Die Ölpreise haben zum Wochenstart mit zeitweise deutlichen Aufschlägen auf einen Angriff auf saudi-arabische Ölanlagen reagiert. Während der Preis für Nordseeöl der Marke Brent am Montag erstmals seit Anfang 2020 über 70 US-Dollar stieg, kostete US-Erdöl so viel wie zuletzt im Oktober 2018. Bis zu Mittag kehrte am Markt jedoch Beruhigung ein, die Ölpreise fielen wieder zurück.

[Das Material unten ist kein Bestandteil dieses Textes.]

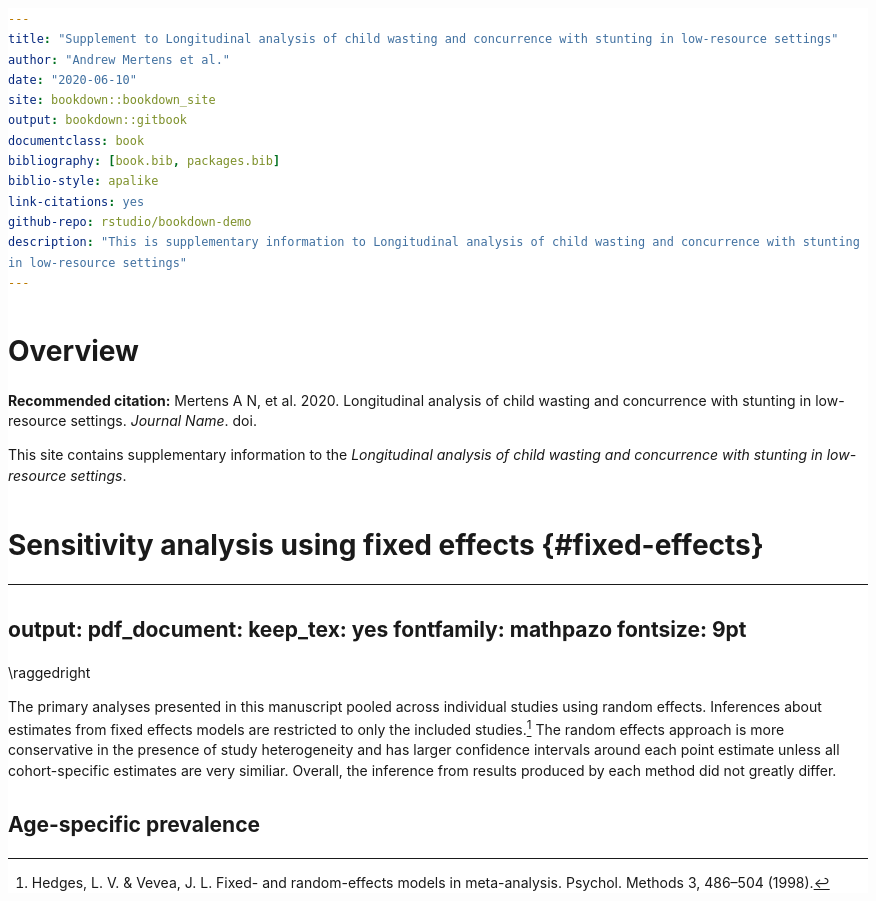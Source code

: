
 ```yaml
--- 
title: "Supplement to Longitudinal analysis of child wasting and concurrence with stunting in low-resource settings"
author: "Andrew Mertens et al."
date: "2020-06-10"
site: bookdown::bookdown_site
output: bookdown::gitbook
documentclass: book
bibliography: [book.bib, packages.bib]
biblio-style: apalike
link-citations: yes
github-repo: rstudio/bookdown-demo
description: "This is supplementary information to Longitudinal analysis of child wasting and concurrence with stunting in low-resource settings"
---
```


# Overview

**Recommended citation:** Mertens A N, et al. 2020. Longitudinal analysis of child wasting and concurrence with stunting in low-resource settings. *Journal Name*. doi. 

This site contains supplementary information to the *Longitudinal analysis of child wasting and concurrence with stunting in low-resource settings*. 






# Sensitivity analysis using fixed effects {#fixed-effects}

---
output:
  pdf_document:
    keep_tex: yes
fontfamily: mathpazo
fontsize: 9pt
---

\raggedright


The primary analyses presented in this manuscript pooled across individual studies using random effects. Inferences about estimates from fixed effects models are restricted to only the included studies.[^1] The random effects approach is more conservative in the presence of study heterogeneity and has larger confidence intervals around each point estimate unless all cohort-specific estimates are very similiar. Overall, the inference from results produced by each method did not greatly differ. 



## Age-specific prevalence


[^1]: Hedges, L. V. & Vevea, J. L. Fixed- and random-effects models in meta-analysis. Psychol. Methods 3, 486–504 (1998).
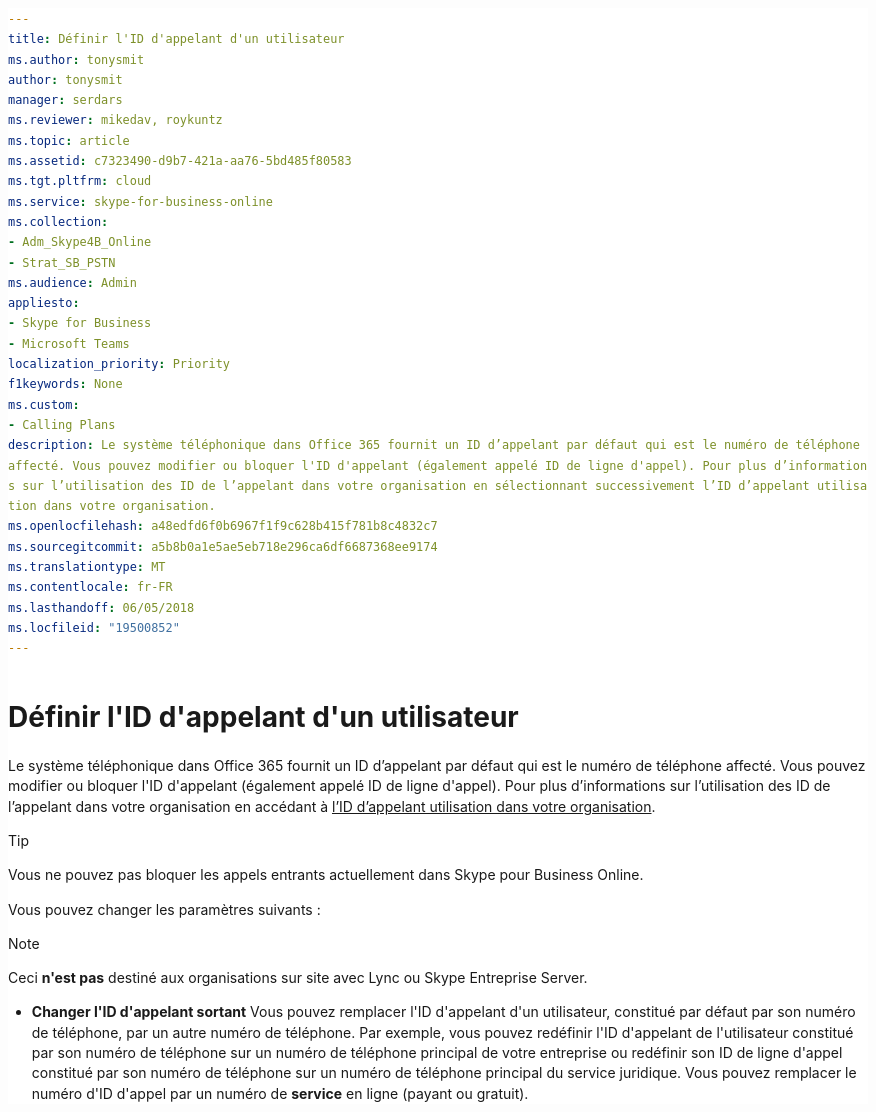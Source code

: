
 ```yaml
---
title: Définir l'ID d'appelant d'un utilisateur
ms.author: tonysmit
author: tonysmit
manager: serdars
ms.reviewer: mikedav, roykuntz
ms.topic: article
ms.assetid: c7323490-d9b7-421a-aa76-5bd485f80583
ms.tgt.pltfrm: cloud
ms.service: skype-for-business-online
ms.collection:
- Adm_Skype4B_Online
- Strat_SB_PSTN
ms.audience: Admin
appliesto:
- Skype for Business
- Microsoft Teams
localization_priority: Priority
f1keywords: None
ms.custom:
- Calling Plans
description: Le système téléphonique dans Office 365 fournit un ID d’appelant par défaut qui est le numéro de téléphone affecté. Vous pouvez modifier ou bloquer l'ID d'appelant (également appelé ID de ligne d'appel). Pour plus d’informations sur l’utilisation des ID de l’appelant dans votre organisation en sélectionnant successivement l’ID d’appelant utilisation dans votre organisation.
ms.openlocfilehash: a48edfd6f0b6967f1f9c628b415f781b8c4832c7
ms.sourcegitcommit: a5b8b0a1e5ae5eb718e296ca6df6687368ee9174
ms.translationtype: MT
ms.contentlocale: fr-FR
ms.lasthandoff: 06/05/2018
ms.locfileid: "19500852"
---
```

# <a name="set-the-caller-id-for-a-user"></a>Définir l'ID d'appelant d'un utilisateur
Le système téléphonique dans Office 365 fournit un ID d’appelant par défaut qui est le numéro de téléphone affecté. Vous pouvez modifier ou bloquer l'ID d'appelant (également appelé ID de ligne d'appel). Pour plus d’informations sur l’utilisation des ID de l’appelant dans votre organisation en accédant à [l’ID d’appelant utilisation dans votre organisation](how-can-caller-id-be-used-in-your-organization.md).
  
> [!TIP]
> Vous ne pouvez pas bloquer les appels entrants actuellement dans Skype pour Business Online. 
  
Vous pouvez changer les paramètres suivants :
  
> [!NOTE]
> Ceci **n'est pas** destiné aux organisations sur site avec Lync ou Skype Entreprise Server.
  
- **Changer l'ID d'appelant sortant** Vous pouvez remplacer l'ID d'appelant d'un utilisateur, constitué par défaut par son numéro de téléphone, par un autre numéro de téléphone. Par exemple, vous pouvez redéfinir l'ID d'appelant de l'utilisateur constitué par son numéro de téléphone sur un numéro de téléphone principal de votre entreprise ou redéfinir son ID de ligne d'appel constitué par son numéro de téléphone sur un numéro de téléphone principal du service juridique. Vous pouvez remplacer le numéro d'ID d'appel par un numéro de **service** en ligne (payant ou gratuit).
    
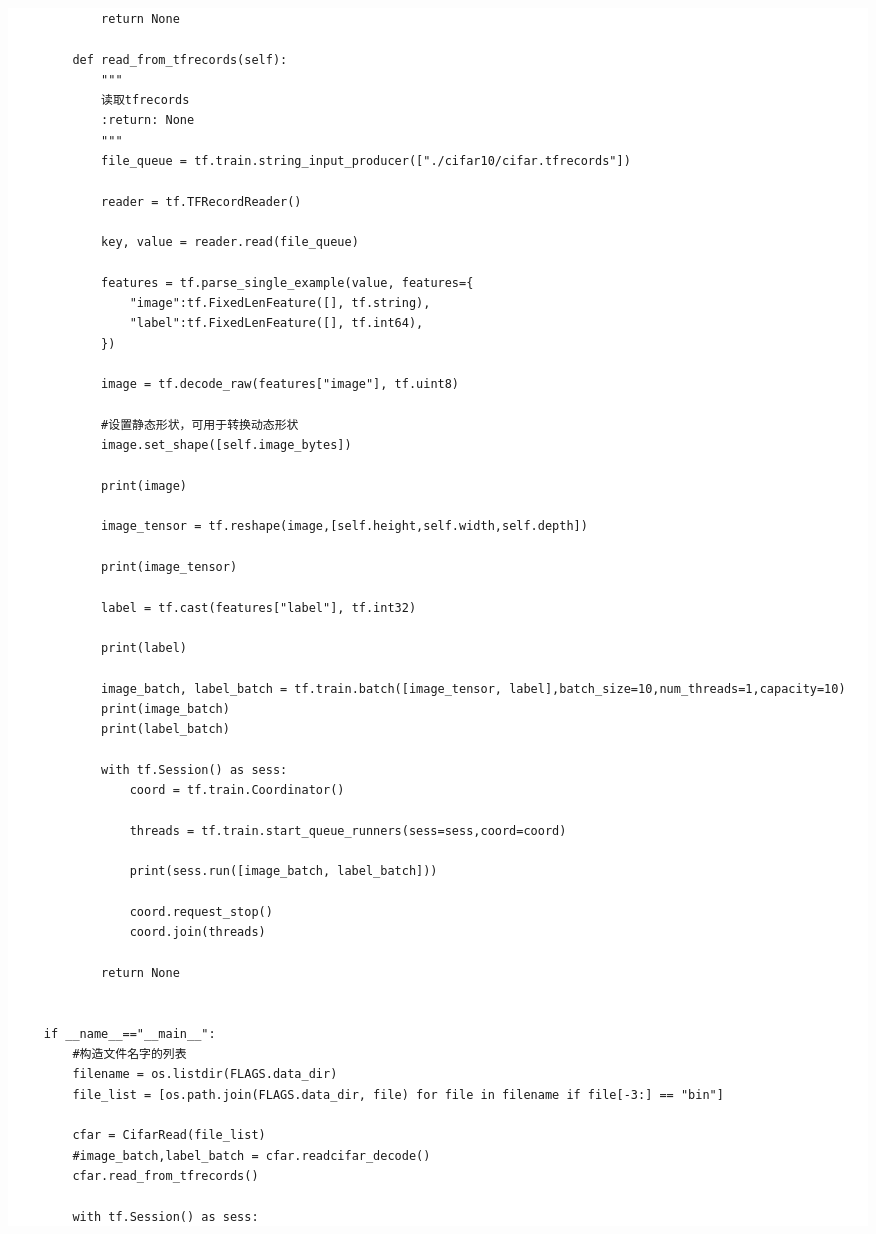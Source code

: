                  return None
         
             def read_from_tfrecords(self):
                 """
                 读取tfrecords
                 :return: None
                 """
                 file_queue = tf.train.string_input_producer(["./cifar10/cifar.tfrecords"])
         
                 reader = tf.TFRecordReader()
         
                 key, value = reader.read(file_queue)
         
                 features = tf.parse_single_example(value, features={
                     "image":tf.FixedLenFeature([], tf.string),
                     "label":tf.FixedLenFeature([], tf.int64),
                 })
         
                 image = tf.decode_raw(features["image"], tf.uint8)
         
                 #设置静态形状，可用于转换动态形状
                 image.set_shape([self.image_bytes])
         
                 print(image)
         
                 image_tensor = tf.reshape(image,[self.height,self.width,self.depth])
         
                 print(image_tensor)
         
                 label = tf.cast(features["label"], tf.int32)
         
                 print(label)
         
                 image_batch, label_batch = tf.train.batch([image_tensor, label],batch_size=10,num_threads=1,capacity=10)
                 print(image_batch)
                 print(label_batch)
         
                 with tf.Session() as sess:
                     coord = tf.train.Coordinator()
         
                     threads = tf.train.start_queue_runners(sess=sess,coord=coord)
         
                     print(sess.run([image_batch, label_batch]))
         
                     coord.request_stop()
                     coord.join(threads)
         
                 return None
         
         
         if __name__=="__main__":
             #构造文件名字的列表
             filename = os.listdir(FLAGS.data_dir)
             file_list = [os.path.join(FLAGS.data_dir, file) for file in filename if file[-3:] == "bin"]
         
             cfar = CifarRead(file_list)
             #image_batch,label_batch = cfar.readcifar_decode()
             cfar.read_from_tfrecords()
         
             with tf.Session() as sess:
         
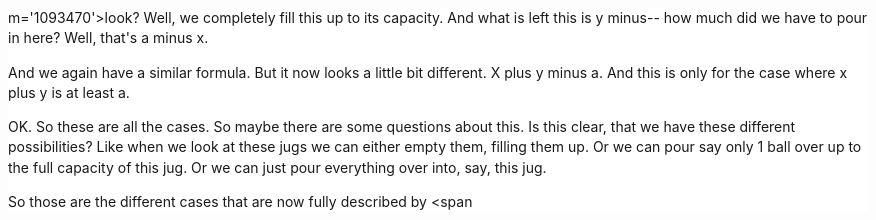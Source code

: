   m='1093470'>look?</span> <span m='1094910'>Well,</span> <span
  m='1096880'>we</span> <span m='1096990'>completely</span> <span
  m='1097500'>fill</span> <span m='1097770'>this</span> <span
  m='1098000'>up</span> <span m='1099740'>to</span> <span m='1099830'>its</span>
  <span m='1100010'>capacity.</span> <span m='1101460'>And</span> <span
  m='1102030'>what is</span> <span m='1102380'>left</span> <span
  m='1102680'>this</span> <span m='1102910'>is</span> <span m='1103140'>y</span>
  <span m='1103630'>minus--</span> <span m='1104210'>how</span> <span
  m='1104360'>much</span> <span m='1104520'>did we</span> <span
  m='1105230'>have</span> <span m='1105450'>to</span> <span m='1105920'>pour
  in</span> <span m='1105960'>here?</span> <span m='1106990'>Well,</span> <span
  m='1107780'>that's</span> <span m='1108110'>a</span> <span
  m='1108540'>minus</span> <span m='1109010'>x.</span> </p><p><span
  m='1111180'>And we</span> <span m='1111400'>again</span> <span
  m='1111760'>have</span> <span m='1111870'>a</span> <span
  m='1111950'>similar</span> <span m='1112300'>formula.</span> <span
  m='1114920'>But it now</span> <span m='1115100'>looks</span> <span
  m='1115340'>a</span> <span m='1115380'>little</span> <span
  m='1115590'>bit</span> <span m='1115740'>different.</span> <span
  m='1116870'>X</span> <span m='1117150'>plus</span> <span m='1117350'>y</span>
  <span m='1117560'>minus</span> <span m='1118050'>a.</span> <span
  m='1118720'>And</span> <span m='1118940'>this</span> <span
  m='1119200'>is</span> <span m='1119430'>only</span> <span m='1119680'>for the
  case</span> <span m='1120200'>where</span> <span m='1120510'>x</span> <span
  m='1120810'>plus</span> <span m='1121090'>y</span> <span m='1121880'>is</span>
  <span m='1124370'>at</span> <span m='1124490'>least</span> <span
  m='1124800'>a.</span> </p><p><span m='1128120'>OK.</span> <span
  m='1128390'>So</span> <span m='1128540'>these</span> <span
  m='1128820'>are</span> <span m='1128930'>all</span> <span
  m='1129180'>the</span> <span m='1129290'>cases.</span> <span
  m='1130050'>So</span> <span m='1130860'>maybe</span> <span
  m='1131310'>there</span> <span m='1131490'>are</span> <span
  m='1131560'>some</span> <span m='1131740'>questions</span> <span
  m='1132200'>about</span> <span m='1132550'>this.</span> <span
  m='1132990'>Is</span> <span m='1133150'>this</span> <span
  m='1133330'>clear,</span> <span m='1134670'>that</span> <span
  m='1134810'>we</span> <span m='1134910'>have</span> <span
  m='1135230'>these</span> <span m='1135470'>different</span> <span
  m='1136030'>possibilities?</span> <span m='1136940'>Like</span> <span
  m='1137160'>when</span> <span m='1137300'>we</span> <span
  m='1137440'>look</span> <span m='1137650'>at</span> <span
  m='1137990'>these</span> <span m='1138300'>jugs</span> <span
  m='1138590'>we</span> <span m='1138670'>can</span> <span
  m='1138780'>either</span> <span m='1139090'>empty</span> <span
  m='1139430'>them,</span> <span m='1139640'>filling</span> <span
  m='1139950'>them</span> <span m='1140120'>up.</span> <span
  m='1140840'>Or</span> <span m='1141010'>we</span> <span m='1141170'>can</span>
  <span m='1141880'>pour</span> <span m='1142410'>say</span> <span
  m='1142630'>only</span> <span m='1142920'>1</span> <span
  m='1143200'>ball</span> <span m='1143480'>over</span> <span
  m='1143810'>up</span> <span m='1144260'>to</span> <span m='1144460'>the</span>
  <span m='1144580'>full</span> <span m='1144790'>capacity</span> <span
  m='1145300'>of</span> <span m='1145400'>this</span> <span
  m='1145600'>jug.</span> <span m='1145940'>Or</span> <span
  m='1146250'>we</span> <span m='1146370'>can</span> <span
  m='1146530'>just</span> <span m='1146810'>pour everything</span> <span
  m='1147370'>over</span> <span m='1148000'>into,</span> <span
  m='1148280'>say,</span> <span m='1148520'>this</span> <span
  m='1148740'>jug.</span> </p><p><span m='1149660'>So</span> <span
  m='1149750'>those</span> <span m='1150120'>are the</span> <span
  m='1150210'>different</span> <span m='1150580'>cases</span> <span
  m='1151470'>that</span> <span m='1151620'>are</span> <span
  m='1151680'>now</span> <span m='1151880'>fully</span> <span
  m='1152190'>described</span> <span m='1152660'>by</span> <span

Ein Barrel (159 Liter) Brent kostete zu Mittag 69,44 Dollar (58,17 Euro). Das waren 8 Cent mehr als am Freitag. Der Preis für US-Erdöl der Marke West Texas Intermediate (WTI) stieg um 11 Cent auf 66,20 Dollar. Am Vormittag war der Brent-Preis bis auf 71,38 Dollar gestiegen, ein Fass WTI kostete bis zu 67,98 Dollar.

Verletzlicher Ölriese

Auslöser des Preissprungs war ein Angriff jemenitischer Huthi-Rebellen auf Ölanlagen Saudi-Arabiens. Obwohl der Angriff offenbar ohne große Schäden ablief, wurden Erinnerungen an einen ähnlichen Angriff im Spätsommer 2019 wach. Auch damals wurden Ölanlagen in Saudi-Arabien attackiert, seinerzeit wurden jedoch schwere Schäden angerichtet. Der Angriff hatte der Welt die Verletzlichkeit des Ölriesen Saudi-Arabien vor Augen geführt.

In Ras Tanura, das jetzt zu den Zielen der Rebellen zählte, befinden sich laut Experten von der Commerzbank die größten Ölhäfen und Exportterminals Saudi-Arabiens. Die Nachricht über den Angriff habe den ohnehin bestehenden Preisauftrieb am Ölmarkt verstärkt. Vergangene Woche hatte der Ölverbund OPEC+ seine Förderung zur Überraschung vieler Marktteilnehmer nicht angehoben. Vielfach war erwartet worden, dass die Produktion in der Hoffnung auf eine konjunkturelle Belebung erhöht wird.

Die Rohölpreise sind in den vergangenen Monaten kräftig gestiegen und haben ihren schweren Einbruch während der ersten Coronawelle im Frühjahr 2020 wettgemacht.